Task inputs:
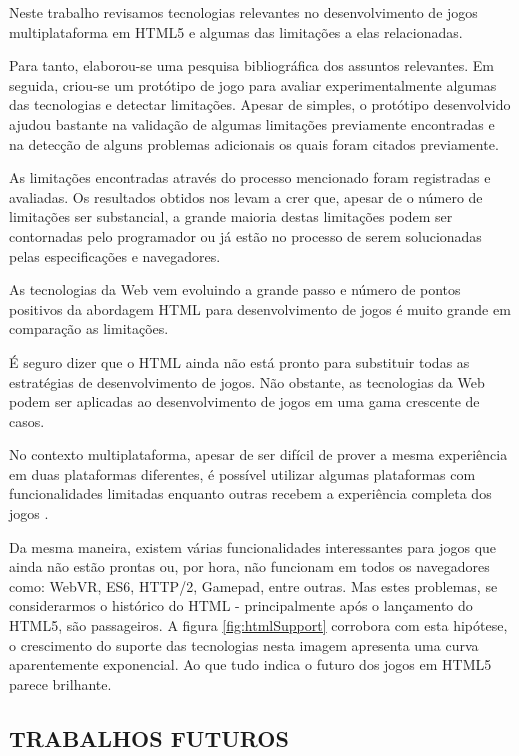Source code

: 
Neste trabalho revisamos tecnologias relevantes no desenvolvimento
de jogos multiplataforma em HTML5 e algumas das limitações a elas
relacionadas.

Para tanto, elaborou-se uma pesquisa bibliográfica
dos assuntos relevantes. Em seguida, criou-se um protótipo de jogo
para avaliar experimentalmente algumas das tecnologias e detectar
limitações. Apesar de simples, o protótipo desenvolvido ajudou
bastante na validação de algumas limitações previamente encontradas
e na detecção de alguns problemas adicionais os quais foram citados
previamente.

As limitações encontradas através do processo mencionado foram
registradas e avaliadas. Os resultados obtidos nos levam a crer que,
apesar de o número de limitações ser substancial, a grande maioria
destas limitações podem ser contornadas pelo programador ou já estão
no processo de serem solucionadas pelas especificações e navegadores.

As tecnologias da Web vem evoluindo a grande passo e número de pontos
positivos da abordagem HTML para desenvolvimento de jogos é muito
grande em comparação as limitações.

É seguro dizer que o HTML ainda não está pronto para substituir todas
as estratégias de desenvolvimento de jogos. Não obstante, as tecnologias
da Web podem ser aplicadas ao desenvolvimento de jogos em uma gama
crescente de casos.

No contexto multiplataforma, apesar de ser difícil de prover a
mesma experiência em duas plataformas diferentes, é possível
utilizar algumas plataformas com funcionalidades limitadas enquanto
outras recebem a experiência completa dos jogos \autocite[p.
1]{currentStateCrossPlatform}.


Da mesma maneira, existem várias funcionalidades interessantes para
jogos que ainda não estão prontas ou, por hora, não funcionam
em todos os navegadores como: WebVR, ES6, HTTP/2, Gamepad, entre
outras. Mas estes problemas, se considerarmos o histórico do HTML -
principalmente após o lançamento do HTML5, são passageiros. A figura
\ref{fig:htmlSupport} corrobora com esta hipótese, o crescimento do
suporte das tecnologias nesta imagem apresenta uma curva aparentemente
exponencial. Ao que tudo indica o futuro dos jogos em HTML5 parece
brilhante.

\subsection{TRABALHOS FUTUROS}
* * *
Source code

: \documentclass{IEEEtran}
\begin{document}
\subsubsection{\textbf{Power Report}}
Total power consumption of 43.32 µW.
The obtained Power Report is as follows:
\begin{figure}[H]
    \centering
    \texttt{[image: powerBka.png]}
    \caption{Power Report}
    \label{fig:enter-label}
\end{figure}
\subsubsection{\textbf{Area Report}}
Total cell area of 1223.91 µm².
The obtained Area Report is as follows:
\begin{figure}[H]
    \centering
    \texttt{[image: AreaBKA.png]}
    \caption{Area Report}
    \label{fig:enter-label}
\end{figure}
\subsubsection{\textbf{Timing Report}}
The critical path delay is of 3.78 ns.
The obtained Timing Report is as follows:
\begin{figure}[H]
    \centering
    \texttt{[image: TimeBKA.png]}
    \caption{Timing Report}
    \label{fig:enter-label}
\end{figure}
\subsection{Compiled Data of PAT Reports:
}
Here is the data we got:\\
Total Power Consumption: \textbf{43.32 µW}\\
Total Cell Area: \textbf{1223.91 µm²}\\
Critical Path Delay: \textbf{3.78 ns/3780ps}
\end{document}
==
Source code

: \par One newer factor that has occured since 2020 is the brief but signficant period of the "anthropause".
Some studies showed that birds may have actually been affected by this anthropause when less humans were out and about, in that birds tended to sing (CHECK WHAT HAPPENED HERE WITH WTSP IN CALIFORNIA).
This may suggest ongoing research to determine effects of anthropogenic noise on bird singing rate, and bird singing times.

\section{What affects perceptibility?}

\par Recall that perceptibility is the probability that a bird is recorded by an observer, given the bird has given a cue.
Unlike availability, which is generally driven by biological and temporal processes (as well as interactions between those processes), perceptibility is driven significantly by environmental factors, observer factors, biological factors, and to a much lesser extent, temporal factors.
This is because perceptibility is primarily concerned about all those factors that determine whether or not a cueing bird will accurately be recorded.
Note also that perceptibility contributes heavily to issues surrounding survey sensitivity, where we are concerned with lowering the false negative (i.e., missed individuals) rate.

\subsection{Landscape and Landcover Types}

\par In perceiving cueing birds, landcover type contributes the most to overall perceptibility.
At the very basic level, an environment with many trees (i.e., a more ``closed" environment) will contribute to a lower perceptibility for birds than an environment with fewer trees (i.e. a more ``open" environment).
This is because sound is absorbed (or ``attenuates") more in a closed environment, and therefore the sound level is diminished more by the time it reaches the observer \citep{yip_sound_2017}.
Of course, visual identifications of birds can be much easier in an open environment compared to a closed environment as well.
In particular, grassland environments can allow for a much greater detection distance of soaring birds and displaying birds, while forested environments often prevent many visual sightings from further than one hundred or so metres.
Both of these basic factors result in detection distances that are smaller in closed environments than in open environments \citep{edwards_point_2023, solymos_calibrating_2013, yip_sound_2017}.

Goal of the exercise:
Look through the data above. Find each line with the string "relevantes" and copy it.

Expected answer:
Neste trabalho revisamos tecnologias relevantes no desenvolvimento
dos assuntos relevantes. Em seguida, criou-se um protótipo de jogo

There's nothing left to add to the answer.